- _TASK GOAL_: From the listing below, work out how many lines contain "confirmed"; the answer is that number and nothing more.

- _THE RECORDS_:
---*---

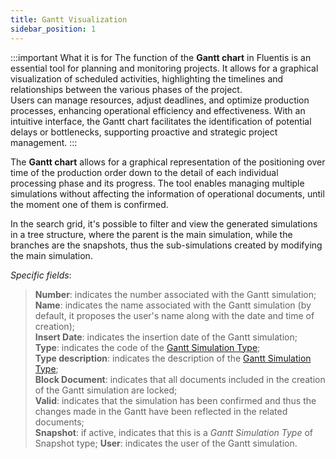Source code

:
```yaml
---
title: Gantt Visualization
sidebar_position: 1
---
```


:::important What it is for
The function of the **Gantt chart** in Fluentis is an essential tool for planning and monitoring projects. It allows for a graphical visualization of scheduled activities, highlighting the timelines and relationships between the various phases of the project.     
Users can manage resources, adjust deadlines, and optimize production processes, enhancing operational efficiency and effectiveness. With an intuitive interface, the Gantt chart facilitates the identification of potential delays or bottlenecks, supporting proactive and strategic project management.
:::

The **Gantt chart** allows for a graphical representation of the positioning over time of the production order down to the detail of each individual processing phase and its progress. 
The tool enables managing multiple simulations without affecting the information of operational documents, until the moment one of them is confirmed.

In the search grid, it's possible to filter and view the generated simulations in a tree structure, where the parent is the main simulation, while the branches are the snapshots, thus the sub-simulations created by modifying the main simulation.

*Specific fields*:

> **Number**: indicates the number associated with the Gantt simulation;     
> **Name**: indicates the name associated with the Gantt simulation (by default, it proposes the user's name along with the date and time of creation);    
> **Insert Date**: indicates the insertion date of the Gantt simulation;      
> **Type**: indicates the code of the [Gantt Simulation Type](/docs/configurations/tables/production/crp-gantt-simulation-type);           
> **Type description**: indicates the description of the [Gantt Simulation Type](/docs/configurations/tables/production/crp-gantt-simulation-type);        
> **Block Document**: indicates that all documents included in the creation of the Gantt simulation are locked;  
> **Valid**: indicates that the simulation has been confirmed and thus the changes made in the Gantt have been reflected in the related documents;      
> **Snapshot**: if active, indicates that this is a *Gantt Simulation Type* of Snapshot type;
> **User**: indicates the user of the Gantt simulation.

---*---

- _PROBLEM SOLUTION_: 2